▶ [WHAT IS EXPECTED]
Filter these entries so that only lines with the word "write" remain.

++++ DATA FOR THIS EXERCISE

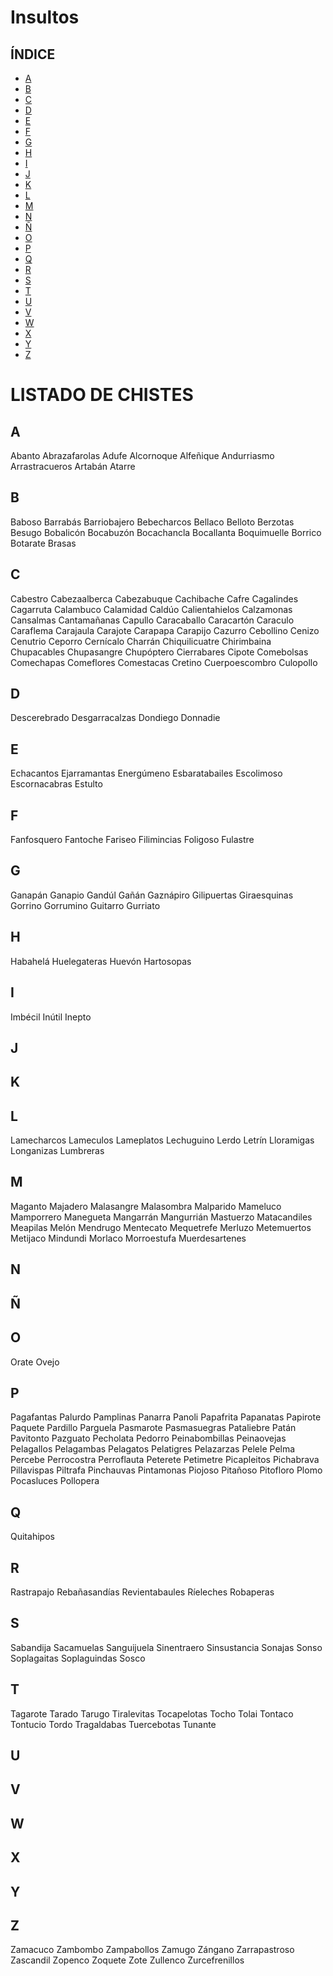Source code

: # Insultos

## ÍNDICE

- [A](#id01)
- [B](#id02)
- [C](#id03)
- [D](#id04)
- [E](#id05)
- [F](#id06)
- [G](#id07)
- [H](#id08)
- [I](#id09)
- [J](#id10)
- [K](#id11)
- [L](#id12)
- [M](#id13)
- [N](#id14)
- [Ñ](#id15)
- [O](#id16)
- [P](#id17)
- [Q](#id18)
- [R](#id19)
- [S](#id20)
- [T](#id21)
- [U](#id22)
- [V](#id23)
- [W](#id24)
- [X](#id25)
- [Y](#id26)
- [Z](#id27)

# LISTADO DE CHISTES

<div id='id01'/>

## A

Abanto
Abrazafarolas
Adufe
Alcornoque
Alfeñique
Andurriasmo
Arrastracueros
Artabán
Atarre

<div id='id02'/>

## B

Baboso
Barrabás
Barriobajero
Bebecharcos
Bellaco
Belloto
Berzotas
Besugo
Bobalicón
Bocabuzón
Bocachancla
Bocallanta
Boquimuelle
Borrico
Botarate
Brasas

<div id='id03'/>

## C

Cabestro
Cabezaalberca
Cabezabuque
Cachibache
Cafre
Cagalindes
Cagarruta
Calambuco
Calamidad
Caldúo
Calientahielos
Calzamonas
Cansalmas
Cantamañanas
Capullo
Caracaballo
Caracartón
Caraculo
Caraflema
Carajaula
Carajote
Carapapa
Carapijo
Cazurro
Cebollino
Cenizo
Cenutrio
Ceporro
Cernícalo
Charrán
Chiquilicuatre
Chirimbaina
Chupacables
Chupasangre
Chupóptero
Cierrabares
Cipote
Comebolsas
Comechapas
Comeflores
Comestacas
Cretino
Cuerpoescombro
Culopollo

<div id='id04'/>

## D

Descerebrado
Desgarracalzas
Dondiego
Donnadie

<div id='id05'/>

## E

Echacantos
Ejarramantas
Energúmeno
Esbaratabailes
Escolimoso
Escornacabras
Estulto

<div id='id06'/>

## F

Fanfosquero
Fantoche
Fariseo
Filimincias
Foligoso
Fulastre

<div id='id07'/>

## G

Ganapán
Ganapio
Gandúl
Gañán
Gaznápiro
Gilipuertas
Giraesquinas
Gorrino
Gorrumino
Guitarro
Gurriato

<div id='id08'/>

## H

Habahelá
Huelegateras
Huevón
Hartosopas

<div id='id09'/>

## I

Imbécil
Inútil
Inepto

<div id='id10'/>

## J

<div id='id11'/>

## K

<div id='id12'/>

## L

Lamecharcos
Lameculos
Lameplatos
Lechuguino
Lerdo
Letrín
Lloramigas
Longanizas
Lumbreras

<div id='id13'/>

## M

Maganto
Majadero
Malasangre
Malasombra
Malparido
Mameluco
Mamporrero
Manegueta
Mangarrán
Mangurrián
Mastuerzo
Matacandiles
Meapilas
Melón
Mendrugo
Mentecato
Mequetrefe
Merluzo
Metemuertos
Metijaco
Mindundi
Morlaco
Morroestufa
Muerdesartenes

<div id='id14'/>

## N

<div id='id15'/>

## Ñ

<div id='id16'/>

## O

Orate
Ovejo

<div id='id17'/>

## P

Pagafantas
Palurdo
Pamplinas
Panarra
Panoli
Papafrita
Papanatas
Papirote
Paquete
Pardillo
Parguela
Pasmarote
Pasmasuegras
Pataliebre
Patán
Pavitonto
Pazguato
Pecholata
Pedorro
Peinabombillas
Peinaovejas
Pelagallos
Pelagambas
Pelagatos
Pelatigres
Pelazarzas
Pelele
Pelma
Percebe
Perrocostra
Perroflauta
Peterete
Petimetre
Picapleitos
Pichabrava
Pillavispas
Piltrafa
Pinchauvas
Pintamonas
Piojoso
Pitañoso
Pitofloro
Plomo
Pocasluces
Pollopera

<div id='id18'/>

## Q

Quitahipos

<div id='id19'/>

## R

Rastrapajo
Rebañasandías
Revientabaules
Ríeleches
Robaperas

<div id='id20'/>

## S

Sabandija
Sacamuelas
Sanguijuela
Sinentraero
Sinsustancia
Sonajas
Sonso
Soplagaitas
Soplaguindas
Sosco

<div id='id21'/>

## T

Tagarote
Tarado
Tarugo
Tiralevitas
Tocapelotas
Tocho
Tolai
Tontaco
Tontucio
Tordo
Tragaldabas
Tuercebotas
Tunante

<div id='id22'/>

## U

<div id='id23'/>

## V

<div id='id24'/>

## W

<div id='id25'/>

## X

<div id='id26'/>

## Y

<div id='id27'/>

## Z

Zamacuco
Zambombo
Zampabollos
Zamugo
Zángano
Zarrapastroso
Zascandil
Zopenco
Zoquete
Zote
Zullenco
Zurcefrenillos
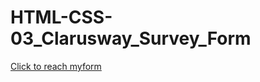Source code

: # HTML-CSS-03_Clarusway_Survey_Form

[Click to reach myform](https://brs14shn.github.io/HTML-CSS-03_Clarusway_Survey_Form/)




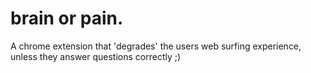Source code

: # brain or pain.

A chrome extension that 'degrades' the users web surfing experience, unless they answer questions correctly ;)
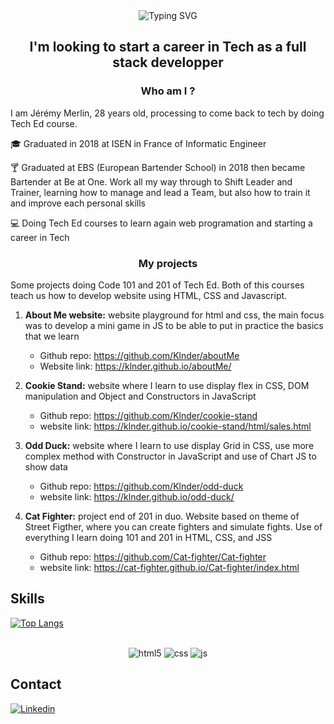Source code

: <div align="center"><img src="https://readme-typing-svg.herokuapp.com?font=Roboto&weight=500&size=30&duration=3000&pause=1000&color=86F73F&background=1B17FF00&center=true&vCenter=true&width=500&height=70&lines=Hi+I'm+J%C3%A9r%C3%A9my+Merlin+%F0%9F%91%8B" alt="Typing SVG" /></div>

<h2 align="center"> I'm looking to start a career in Tech as a full stack developper</h2>

<h3 align="center">Who am I ?</h3>

I am Jérémy Merlin, 28 years old, processing to come back to tech by doing Tech Ed course.

:mortar_board: Graduated in 2018 at ISEN in France of Informatic Engineer 

:cocktail: Graduated at EBS (European Bartender School) in 2018 then became Bartender at Be at One. Work all my way through to Shift Leader and Trainer, learning how to manage and lead a Team, but also how to train it and improve each personal skills

:computer: Doing Tech Ed courses to learn again web programation and starting a career in Tech

<h3 align="center">My projects</h3>

Some projects doing Code 101 and 201 of Tech Ed. Both of this courses teach us how to develop website using HTML, CSS and Javascript.

1. **About Me website:** website playground for html and css, the main focus was to develop a mini game in JS to be able to put in practice the basics that we learn  

    - Github repo: https://github.com/Klnder/aboutMe 
    - Website link: https://klnder.github.io/aboutMe/
    
2. **Cookie Stand:** website where I learn to use display flex in CSS, DOM manipulation and Object and Constructors in JavaScript

    - Github repo: https://github.com/Klnder/cookie-stand
    - website link: https://klnder.github.io/cookie-stand/html/sales.html
    
3. **Odd Duck:** website where I learn to use display Grid in CSS, use more complex method with Constructor in JavaScript and use of Chart JS to show data

    - Github repo: https://github.com/Klnder/odd-duck
    - website link: https://klnder.github.io/odd-duck/
    
4. **Cat Fighter:** project end of 201 in duo. Website based on theme of Street Figther, where you can create fighters and simulate fights. Use of everything I learn doing 101 and 201 in HTML, CSS, and JSS

    - Github repo: https://github.com/Cat-fighter/Cat-fighter
    - website link: https://cat-fighter.github.io/Cat-fighter/index.html

## Skills
[![Top Langs](https://github-readme-stats.vercel.app/api/top-langs/?username=Klnder&layout=pie)](https://github.com/anuraghazra/github-readme-stats)
 

<p align="center"><br/>
 <img alt="html5" src= "https://img.shields.io/badge/HTML5-E34F26?style=for-the-badge&logo=html5&logoColor=white" />
<img alt="css" src= "https://img.shields.io/badge/CSS3-1572B6?style=for-the-badge&logo=css3&logoColor=white" />
<img alt="js" src="https://img.shields.io/badge/JavaScript-323330?style=for-the-badge&logo=javascript&logoColor=F7DF1E" />
 </p>

## Contact
[![Linkedin](https://img.shields.io/badge/LinkedIn-0077B5?style=for-the-badge&logo=linkedin&logoColor=white)](https://www.linkedin.com/in/jeremy-merlin-067909245/)


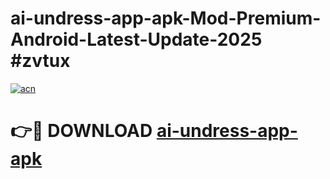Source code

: # ai-undress-app-apk-Mod-Premium-Android-Latest-Update-2025 #zvtux

[![acn](https://github.com/user-attachments/assets/0f9c940e-d8b0-45ae-aac7-cd30a18b3e1c)](https://app.mediaupload.pro?title=ai-undress-app-apk&ref=07M)

# 👉🔴 DOWNLOAD [ai-undress-app-apk](https://app.mediaupload.pro?title=ai-undress-app-apk&ref=07M)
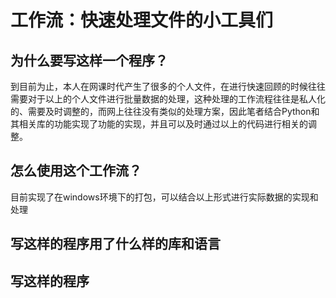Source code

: # 工作流：快速处理文件的小工具们
## 为什么要写这样一个程序？
到目前为止，本人在网课时代产生了很多的个人文件，在进行快速回顾的时候往往需要对于以上的个人文件进行批量数据的处理，这种处理的工作流程往往是私人化的、需要及时调整的，而网上往往没有类似的处理方案，因此笔者结合Python和其相关库的功能实现了功能的实现，并且可以及时通过以上的代码进行相关的调整。
## 怎么使用这个工作流？
目前实现了在windows环境下的打包，可以结合以上形式进行实际数据的实现和处理
## 写这样的程序用了什么样的库和语言

## 写这样的程序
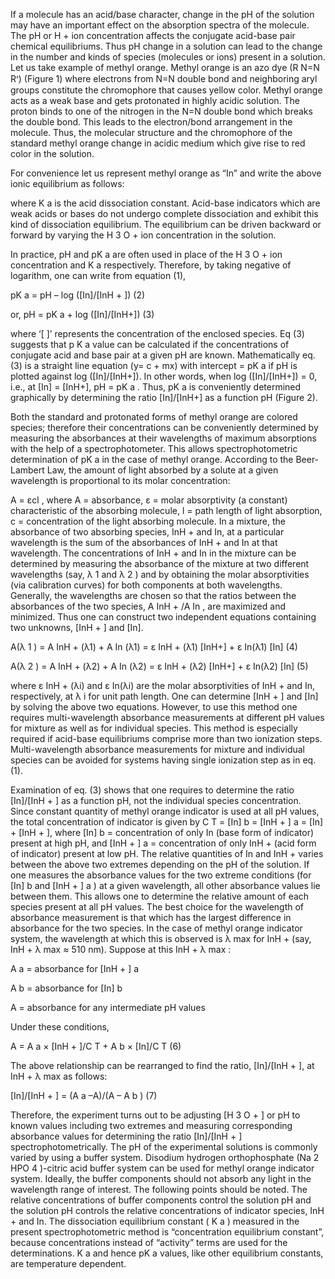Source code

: If a molecule has an acid/base character, change in the pH of the solution may have an important effect on the absorption spectra of the molecule. The pH or H + ion concentration affects the conjugate acid-base pair chemical equilibriums. Thus pH change in a solution can lead to the change in the number and kinds of species (molecules or ions) present in a solution. Let us take example of methyl orange. Methyl orange is an azo dye (R N=N Rꞌ) (Figure 1) where electrons from N=N double bond and neighboring aryl groups constitute the chromophore that causes yellow color. Methyl orange acts as a weak base and gets protonated in highly acidic solution. The proton binds to one of the nitrogen in the N=N double bond which breaks the double bond. This leads to the electron/bond arrangement in the molecule. Thus, the molecular structure and the chromophore of the standard methyl orange change in acidic medium which give rise to red color in the solution.

For convenience let us represent methyl orange as “In” and write the above ionic equilibrium as follows:

where K a is the acid dissociation constant. Acid-base indicators which are weak acids or bases do not undergo complete dissociation and exhibit this kind of dissociation equilibrium. The equilibrium can be driven backward or forward by varying the H 3 O + ion concentration in the solution.

In practice, pH and pK a are often used in place of the H 3 O + ion concentration and K a respectively. Therefore, by taking negative of logarithm, one can write from equation (1),

pK a = pH – log ([In]/[InH + ]) (2)

or, pH = pK a + log ([In]/[InH+]) (3)

where ‘[ ]’ represents the concentration of the enclosed species. Eq (3) suggests that p K a value can be calculated if the concentrations of conjugate acid and base pair at a given pH are known. Mathematically eq. (3) is a straight line equation (y= c + mx) with intercept = pK a if pH is plotted against log ([In]/[InH+]). In other words, when log ([In]/[InH+]) = 0, i.e., at [In] = [InH+], pH = pK a . Thus, pK a is conveniently determined graphically by determining the ratio [In]/[InH+] as a function pH (Figure 2).

Both the standard and protonated forms of methyl orange are colored species; therefore their concentrations can be conveniently determined by measuring the absorbances at their wavelengths of maximum absorptions with the help of a spectrophotometer. This allows spectrophotometric determination of pK a in the case of methyl orange. According to the Beer-Lambert Law, the amount of light absorbed by a solute at a given wavelength is proportional to its molar concentration:

A = εcl , where A = absorbance, ε = molar absorptivity (a constant) characteristic of the absorbing molecule, l = path length of light absorption, c = concentration of the light absorbing molecule. In a mixture, the absorbance of two absorbing species, InH + and In, at a particular wavelength is the sum of the absorbances of InH + and In at that wavelength. The concentrations of InH + and In in the mixture can be determined by measuring the absorbance of the mixture at two different wavelengths (say, λ 1 and λ 2 ) and by obtaining the molar absorptivities (via calibration curves) for both components at both wavelengths. Generally, the wavelengths are chosen so that the ratios between the absorbances of the two species, A InH + /A In , are maximized and minimized. Thus one can construct two independent equations containing two unknowns, [InH + ] and [In].

A(λ 1 ) = A InH + (λ1) + A In (λ1) = ε InH + (λ1) [InH+] + ε In(λ1) [In] (4)

A(λ 2 ) = A InH + (λ2) + A In (λ2) = ε InH + (λ2) [InH+] + ε In(λ2) [In] (5)

where ε InH + (λi) and ε In(λi) are the molar absorptivities of InH + and In, respectively, at λ i for unit path length. One can determine [InH + ] and [In] by solving the above two equations. However, to use this method one requires multi-wavelength absorbance measurements at different pH values for mixture as well as for individual species. This method is especially required if acid-base equilibriums comprise more than two ionization steps. Multi-wavelength absorbance measurements for mixture and individual species can be avoided for systems having single ionization step as in eq. (1).

Examination of eq. (3) shows that one requires to determine the ratio [In]/[InH + ] as a function pH, not the individual species concentration. Since constant quantity of methyl orange indicator is used at all pH values, the total concentration of indicator is given by C T = [In] b = [InH + ] a = [In] + [InH + ], where [In] b = concentration of only In (base form of indicator) present at high pH, and [InH + ] a = concentration of only InH + (acid form of indicator) present at low pH. The relative quantities of In and InH + varies between the above two extremes depending on the pH of the solution. If one measures the absorbance values for the two extreme conditions (for [In] b and [InH + ] a ) at a given wavelength, all other absorbance values lie between them. This allows one to determine the relative amount of each species present at all pH values. The best choice for the wavelength of absorbance measurement is that which has the largest difference in absorbance for the two species. In the case of methyl orange indicator system, the wavelength at which this is observed is λ max for InH + (say, InH + λ max ≈ 510 nm). Suppose at this InH + λ max :

A a = absorbance for [InH + ] a

A b = absorbance for [In] b

A = absorbance for any intermediate pH values

Under these conditions,

A = A a × [InH + ]/C T + A b × [In]/C T (6)

The above relationship can be rearranged to find the ratio, [In]/[InH + ], at InH + λ max as follows:

[In]/[InH + ] = (A a –A)/(A – A b ) (7)

Therefore, the experiment turns out to be adjusting [H 3 O + ] or pH to known values including two extremes and measuring corresponding absorbance values for determining the ratio [In]/[InH + ] spectrophotometrically. The pH of the experimental solutions is commonly varied by using a buffer system. Disodium hydrogen orthophosphate (Na 2 HPO 4 )-citric acid buffer system can be used for methyl orange indicator system. Ideally, the buffer components should not absorb any light in the wavelength range of interest. The following points should be noted. The relative concentrations of buffer components control the solution pH and the solution pH controls the relative concentrations of indicator species, InH + and In. The dissociation equilibrium constant ( K a ) measured in the present spectrophotometric method is “concentration equilibrium constant”, because concentrations instead of “activity” terms are used for the determinations. K a and hence pK a values, like other equilibrium constants, are temperature dependent.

++++++++

▶ [RESULT]
For convenience let us represent methyl orange as “In” and write the above ionic equilibrium as follows:
In practice, pH and pK a are often used in place of the H 3 O + ion concentration and K a respectively. Therefore, by taking negative of logarithm, one can write from equation (1),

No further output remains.